• [Exercise requirements] Across the records below, count the lines that contain "computer" and write down only the count.
┄┄┄┄┄┄┄┄┄┄
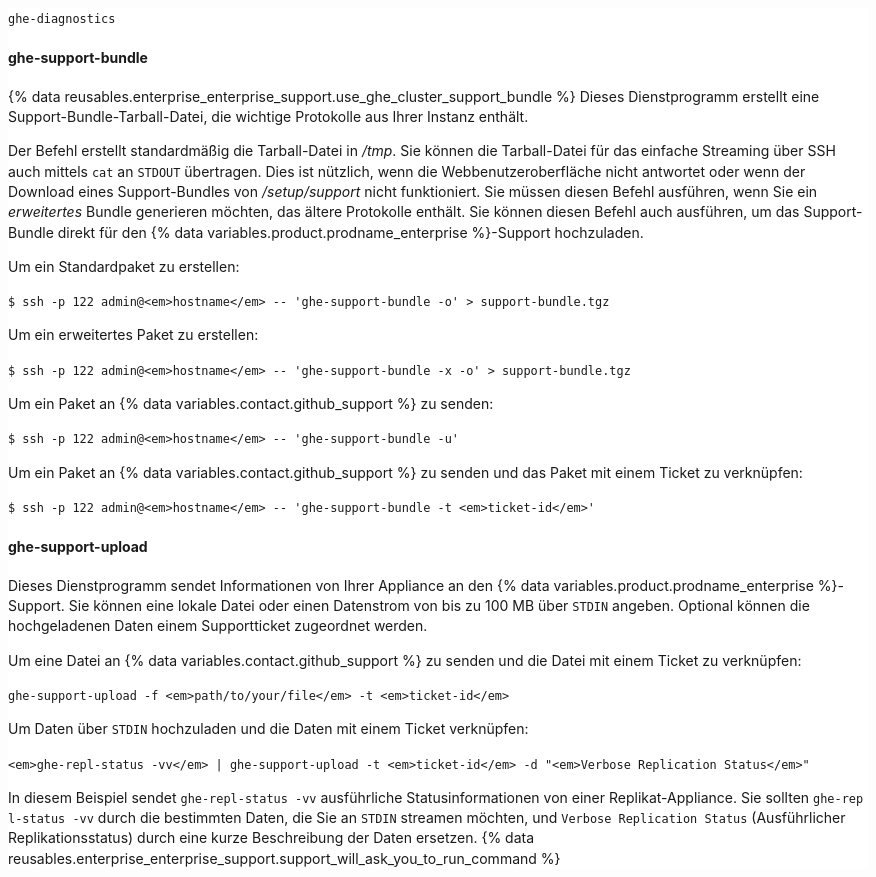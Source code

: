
 ```shell
ghe-diagnostics
```

#### ghe-support-bundle

{% data reusables.enterprise_enterprise_support.use_ghe_cluster_support_bundle %}
Dieses Dienstprogramm erstellt eine Support-Bundle-Tarball-Datei, die wichtige Protokolle aus Ihrer Instanz enthält.

Der Befehl erstellt standardmäßig die Tarball-Datei in */tmp*. Sie können die Tarball-Datei für das einfache Streaming über SSH auch mittels `cat` an `STDOUT` übertragen. Dies ist nützlich, wenn die Webbenutzeroberfläche nicht antwortet oder wenn der Download eines Support-Bundles von */setup/support* nicht funktioniert. Sie müssen diesen Befehl ausführen, wenn Sie ein *erweitertes* Bundle generieren möchten, das ältere Protokolle enthält. Sie können diesen Befehl auch ausführen, um das Support-Bundle direkt für den {% data variables.product.prodname_enterprise %}-Support hochzuladen.

Um ein Standardpaket zu erstellen:
```shell
$ ssh -p 122 admin@<em>hostname</em> -- 'ghe-support-bundle -o' > support-bundle.tgz
```

Um ein erweitertes Paket zu erstellen:
```shell
$ ssh -p 122 admin@<em>hostname</em> -- 'ghe-support-bundle -x -o' > support-bundle.tgz
```

Um ein Paket an {% data variables.contact.github_support %} zu senden:
```shell
$ ssh -p 122 admin@<em>hostname</em> -- 'ghe-support-bundle -u'
```

Um ein Paket an {% data variables.contact.github_support %} zu senden und das Paket mit einem Ticket zu verknüpfen:

```shell
$ ssh -p 122 admin@<em>hostname</em> -- 'ghe-support-bundle -t <em>ticket-id</em>'
```

#### ghe-support-upload

Dieses Dienstprogramm sendet Informationen von Ihrer Appliance an den {% data variables.product.prodname_enterprise %}-Support. Sie können eine lokale Datei oder einen Datenstrom von bis zu 100 MB über `STDIN` angeben. Optional können die hochgeladenen Daten einem Supportticket zugeordnet werden.

Um eine Datei an {% data variables.contact.github_support %} zu senden und die Datei mit einem Ticket zu verknüpfen:
```shell
ghe-support-upload -f <em>path/to/your/file</em> -t <em>ticket-id</em>
```

Um Daten über `STDIN` hochzuladen und die Daten mit einem Ticket verknüpfen:
```shell
<em>ghe-repl-status -vv</em> | ghe-support-upload -t <em>ticket-id</em> -d "<em>Verbose Replication Status</em>"
```

In diesem Beispiel sendet `ghe-repl-status -vv` ausführliche Statusinformationen von einer Replikat-Appliance. Sie sollten `ghe-repl-status -vv` durch die bestimmten Daten, die Sie an `STDIN` streamen möchten, und `Verbose Replication Status` (Ausführlicher Replikationsstatus) durch eine kurze Beschreibung der Daten ersetzen. {% data reusables.enterprise_enterprise_support.support_will_ask_you_to_run_command %}
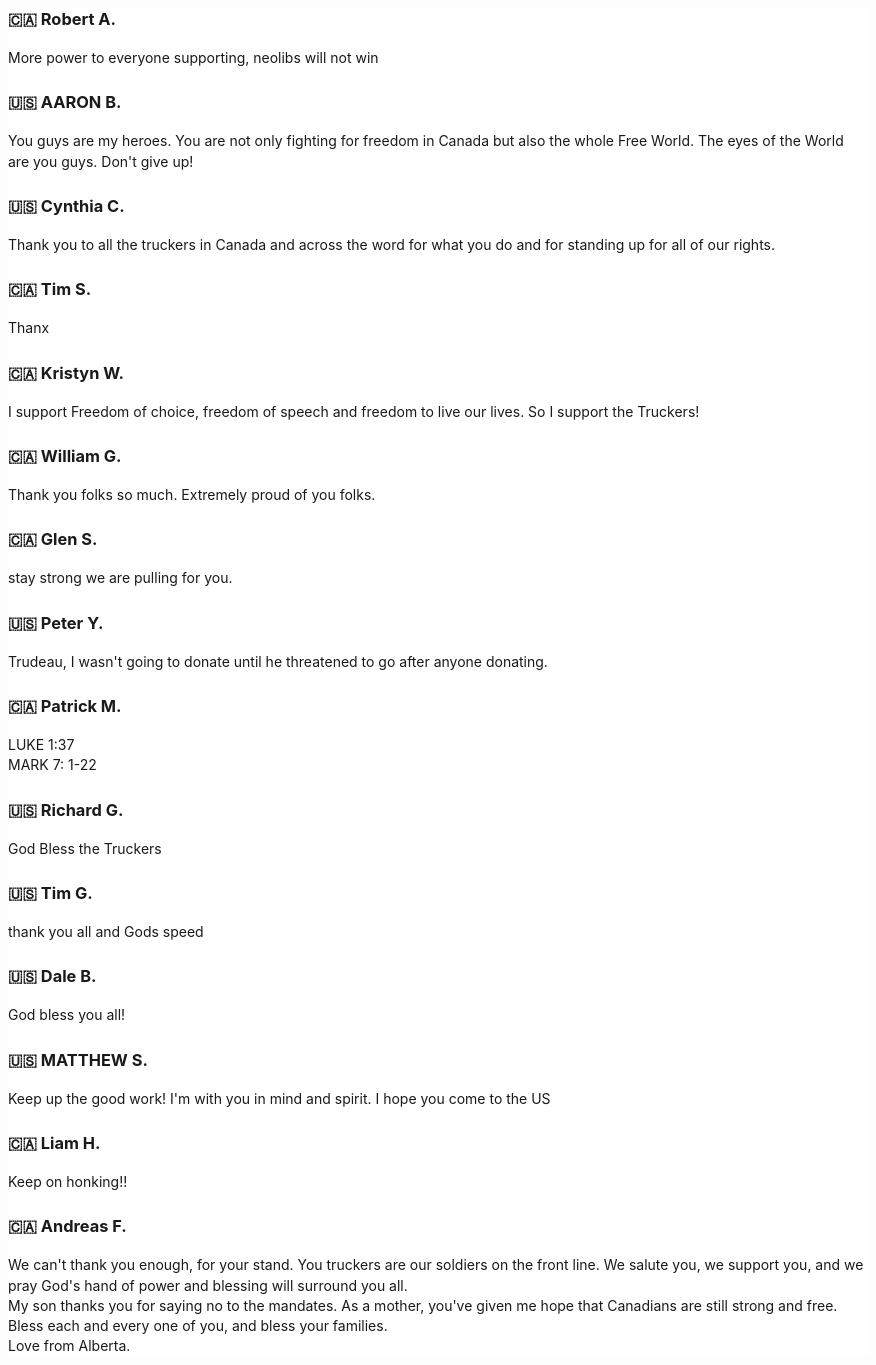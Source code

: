 ### 🇨🇦 Robert A.
More power to everyone supporting, neolibs will not win

### 🇺🇸 AARON B.
You guys are my heroes. You are not only fighting for freedom in Canada but also the whole Free World. The eyes of the World are you guys. Don't give up!

### 🇺🇸 Cynthia C.
Thank you to all the truckers in Canada and across the word for what you do and for standing up for all of our rights. 

### 🇨🇦 Tim S.
Thanx

### 🇨🇦 Kristyn W.
I support Freedom of choice, freedom of speech and freedom to live our lives. So I support the Truckers! 

### 🇨🇦 William G.
Thank you folks so much. Extremely proud of you folks.

### 🇨🇦 Glen S.
stay strong we are pulling for you.

### 🇺🇸 Peter Y.
 Trudeau, I wasn't going to donate until he threatened to go after anyone donating.

### 🇨🇦 Patrick M.
LUKE 1:37<br />MARK 7: 1-22<br />

### 🇺🇸 Richard G.
God Bless the Truckers

### 🇺🇸 Tim G.
thank you all and Gods speed

### 🇺🇸 Dale B.
God bless you all!

### 🇺🇸 MATTHEW S.
Keep up the good work!  I'm with you in mind and spirit.  I hope you come to the US

### 🇨🇦 Liam H.
Keep on honking!!

### 🇨🇦 Andreas F.
We can't thank you enough, for your stand. You truckers are our soldiers on the front line. We salute you, we support you, and we pray God's hand of power and blessing will surround you all. <br />My son thanks you for saying no to the mandates. As a mother, you've given me hope that Canadians are still strong and free. <br />Bless each and every one of you, and bless your families. <br />Love from Alberta. 
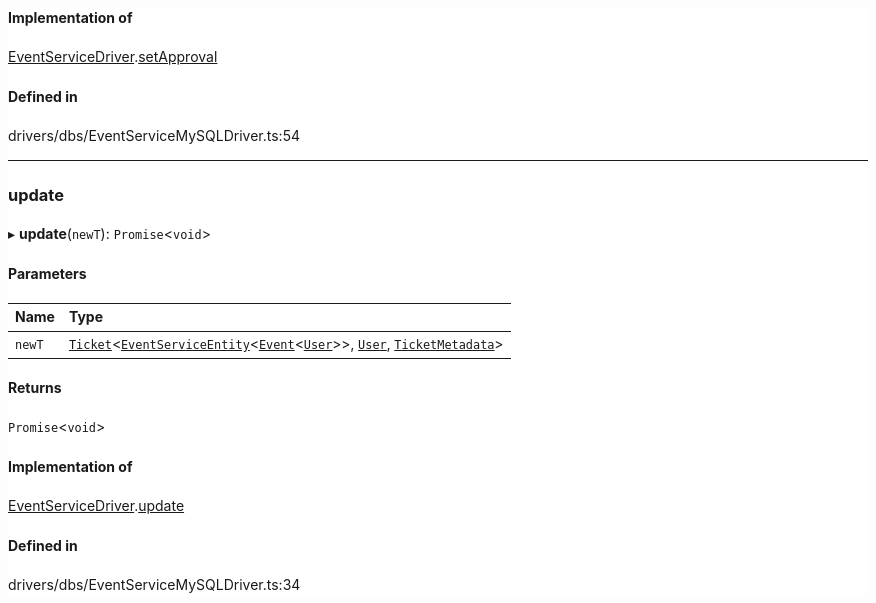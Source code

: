 #### Implementation of

[EventServiceDriver](../interfaces/EventServiceDriver.md).[setApproval](../interfaces/EventServiceDriver.md#setapproval)

#### Defined in

drivers/dbs/EventServiceMySQLDriver.ts:54

___

### update

▸ **update**(`newT`): `Promise`<`void`\>

#### Parameters

| Name | Type |
| :------ | :------ |
| `newT` | [`Ticket`](Ticket.md)<[`EventServiceEntity`](EventServiceEntity.md)<[`Event`](Event.md)<[`User`](User.md)\>\>, [`User`](User.md), [`TicketMetadata`](TicketMetadata.md)\> |

#### Returns

`Promise`<`void`\>

#### Implementation of

[EventServiceDriver](../interfaces/EventServiceDriver.md).[update](../interfaces/EventServiceDriver.md#update)

#### Defined in

drivers/dbs/EventServiceMySQLDriver.ts:34
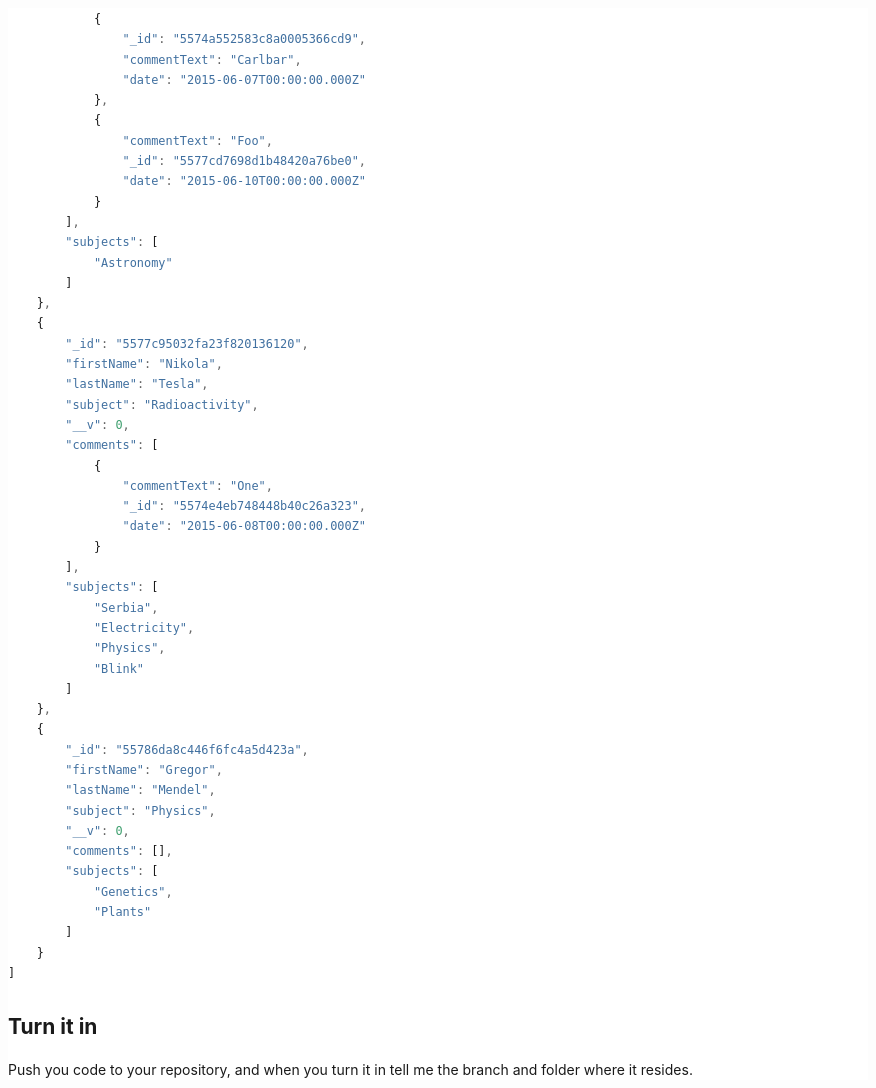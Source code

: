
 ```javascript
            {
                "_id": "5574a552583c8a0005366cd9",
                "commentText": "Carlbar",
                "date": "2015-06-07T00:00:00.000Z"
            },
            {
                "commentText": "Foo",
                "_id": "5577cd7698d1b48420a76be0",
                "date": "2015-06-10T00:00:00.000Z"
            }
        ],
        "subjects": [
            "Astronomy"
        ]
    },
    {
        "_id": "5577c95032fa23f820136120",
        "firstName": "Nikola",
        "lastName": "Tesla",
        "subject": "Radioactivity",
        "__v": 0,
        "comments": [
            {
                "commentText": "One",
                "_id": "5574e4eb748448b40c26a323",
                "date": "2015-06-08T00:00:00.000Z"
            }
        ],
        "subjects": [
            "Serbia",
            "Electricity",
            "Physics",
            "Blink"
        ]
    },
    {
        "_id": "55786da8c446f6fc4a5d423a",
        "firstName": "Gregor",
        "lastName": "Mendel",
        "subject": "Physics",
        "__v": 0,
        "comments": [],
        "subjects": [
            "Genetics",
            "Plants"
        ]
    }
]
```

## Turn it in

Push you code to your repository, and when you turn it in tell me the branch and folder where it resides.


[gypbson]:http://elvenware.com/charlie/development/database/NoSql/MongoDb.html#mongoose-gyp-bson
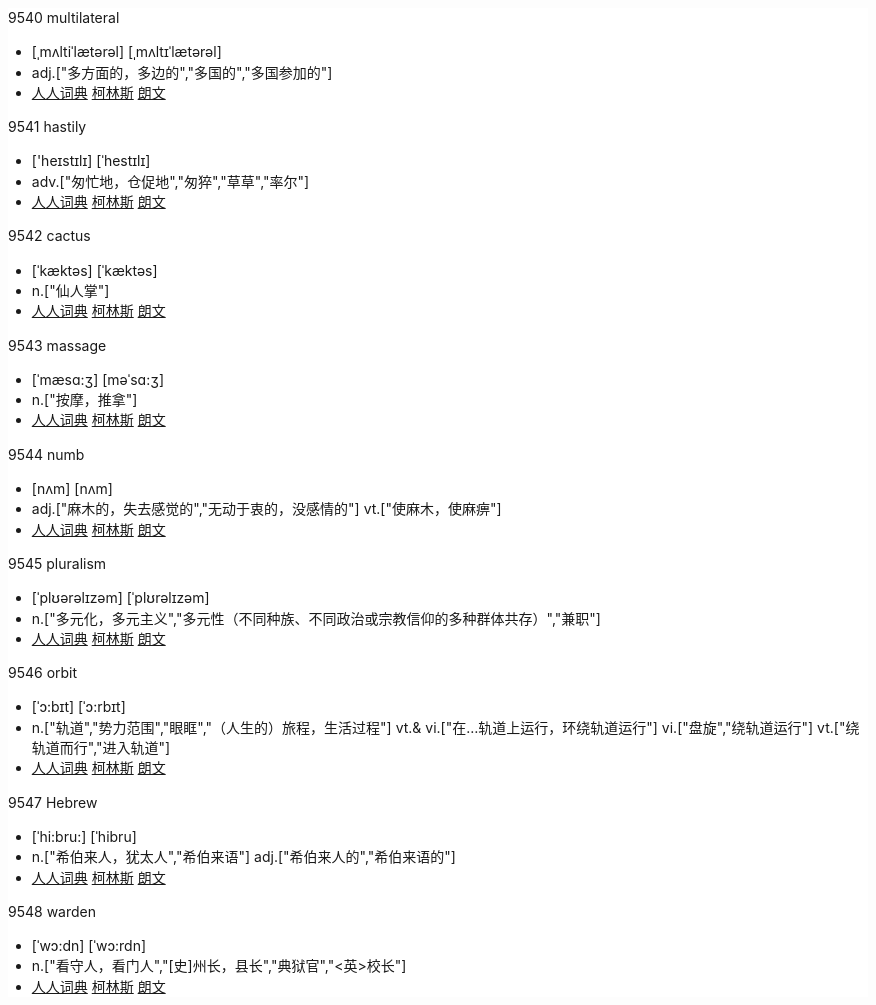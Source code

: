 9540 multilateral 
- [ˌmʌltiˈlætərəl]  [ˌmʌltɪˈlætərəl] 
- adj.["多方面的，多边的","多国的","多国参加的"]   
- [人人词典](https://www.91dict.com/words?w=multilateral) [柯林斯](https://www.collinsdictionary.com/zh/dictionary/english/multilateral) [朗文](https://www.ldoceonline.com/dictionary/multilateral) 

9541 hastily 
- ['heɪstɪlɪ]  [ˈhestɪlɪ] 
- adv.["匆忙地，仓促地","匆猝","草草","率尔"]   
- [人人词典](https://www.91dict.com/words?w=hastily) [柯林斯](https://www.collinsdictionary.com/zh/dictionary/english/hastily) [朗文](https://www.ldoceonline.com/dictionary/hastily) 

9542 cactus 
- [ˈkæktəs]  [ˈkæktəs] 
- n.["仙人掌"]   
- [人人词典](https://www.91dict.com/words?w=cactus) [柯林斯](https://www.collinsdictionary.com/zh/dictionary/english/cactus) [朗文](https://www.ldoceonline.com/dictionary/cactus) 

9543 massage 
- [ˈmæsɑ:ʒ]  [məˈsɑ:ʒ] 
- n.["按摩，推拿"]   
- [人人词典](https://www.91dict.com/words?w=massage) [柯林斯](https://www.collinsdictionary.com/zh/dictionary/english/massage) [朗文](https://www.ldoceonline.com/dictionary/massage) 

9544 numb 
- [nʌm]  [nʌm] 
- adj.["麻木的，失去感觉的","无动于衷的，没感情的"]  vt.["使麻木，使麻痹"]   
- [人人词典](https://www.91dict.com/words?w=numb) [柯林斯](https://www.collinsdictionary.com/zh/dictionary/english/numb) [朗文](https://www.ldoceonline.com/dictionary/numb) 

9545 pluralism 
- [ˈplʊərəlɪzəm]  [ˈplʊrəlɪzəm] 
- n.["多元化，多元主义","多元性（不同种族、不同政治或宗教信仰的多种群体共存）","兼职"]   
- [人人词典](https://www.91dict.com/words?w=pluralism) [柯林斯](https://www.collinsdictionary.com/zh/dictionary/english/pluralism) [朗文](https://www.ldoceonline.com/dictionary/pluralism) 

9546 orbit 
- [ˈɔ:bɪt]  [ˈɔ:rbɪt] 
- n.["轨道","势力范围","眼眶","（人生的）旅程，生活过程"]  vt.& vi.["在…轨道上运行，环绕轨道运行"]  vi.["盘旋","绕轨道运行"]  vt.["绕轨道而行","进入轨道"]   
- [人人词典](https://www.91dict.com/words?w=orbit) [柯林斯](https://www.collinsdictionary.com/zh/dictionary/english/orbit) [朗文](https://www.ldoceonline.com/dictionary/orbit) 

9547 Hebrew 
- [ˈhi:bru:]  [ˈhibru] 
- n.["希伯来人，犹太人","希伯来语"]  adj.["希伯来人的","希伯来语的"]   
- [人人词典](https://www.91dict.com/words?w=Hebrew) [柯林斯](https://www.collinsdictionary.com/zh/dictionary/english/Hebrew) [朗文](https://www.ldoceonline.com/dictionary/Hebrew) 

9548 warden 
- [ˈwɔ:dn]  [ˈwɔ:rdn] 
- n.["看守人，看门人","[史]州长，县长","典狱官","<英>校长"]   
- [人人词典](https://www.91dict.com/words?w=warden) [柯林斯](https://www.collinsdictionary.com/zh/dictionary/english/warden) [朗文](https://www.ldoceonline.com/dictionary/warden) 

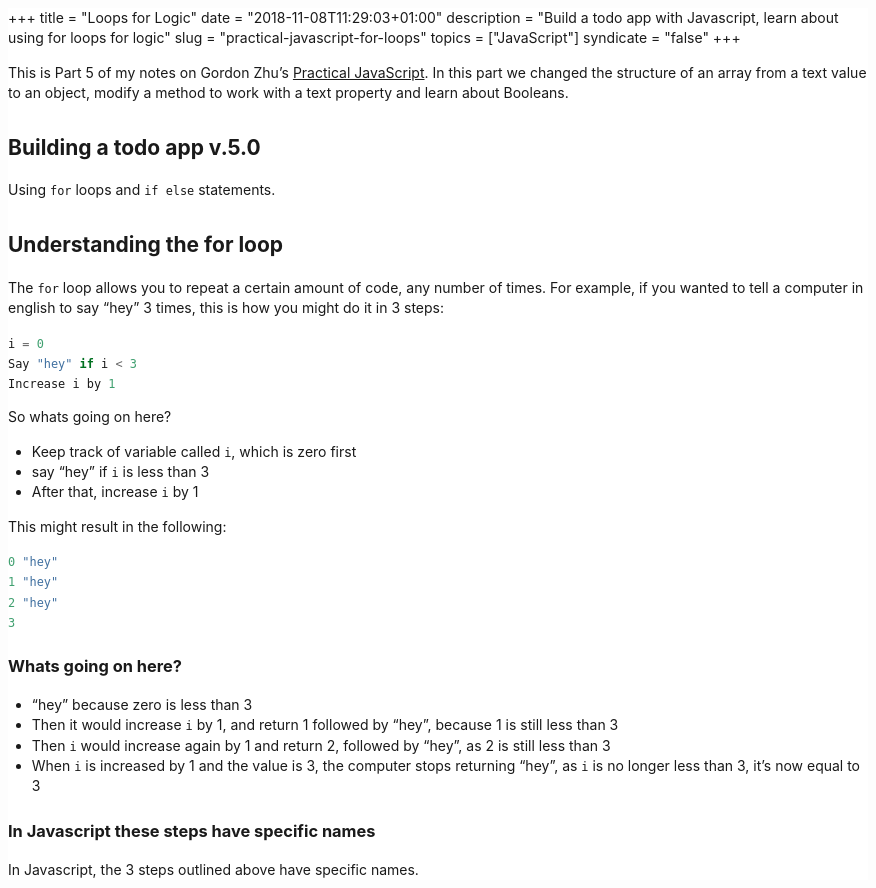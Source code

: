 +++
title = "Loops for Logic"
date = "2018-11-08T11:29:03+01:00"
description = "Build a todo app with Javascript, learn about using for loops for logic"
slug = "practical-javascript-for-loops"
topics = ["JavaScript"]
syndicate = "false"
+++

This is Part 5 of my notes on Gordon Zhu’s [Practical JavaScript](https://watchandcode.com/p/practical-javascript). In this part we changed the structure of an array from a text value to an object, modify a method to work with a text property and learn about Booleans.

## Building a todo app v.5.0

Using `for` loops and `if else` statements.

## Understanding the for loop

The `for` loop allows you to repeat a certain amount of code, any number of times. For example, if you wanted to tell a computer in english to say “hey” 3 times, this is how you might do it in 3 steps:

```javascript
i = 0
Say "hey" if i < 3
Increase i by 1
```

So whats going on here?

- Keep track of variable called `i`, which is zero first
- say “hey” if `i` is less than 3
- After that, increase `i` by 1

This might result in the following:

```javascript
0 "hey"
1 "hey"
2 "hey"
3
```

### Whats going on here?

- “hey” because zero is less than 3
- Then it would increase `i` by 1, and return 1 followed by “hey”, because 1 is still less than 3
- Then `i` would increase again by 1 and return 2, followed by “hey”, as 2 is still less than 3
- When `i` is increased by 1 and the value is 3, the computer stops returning “hey”, as `i` is no longer less than 3, it’s now equal to 3

### In Javascript these steps have specific names

In Javascript, the 3 steps outlined above have specific names.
┄┄┄┄┄┄┄┄┄┄
• [Result of this exercise] 2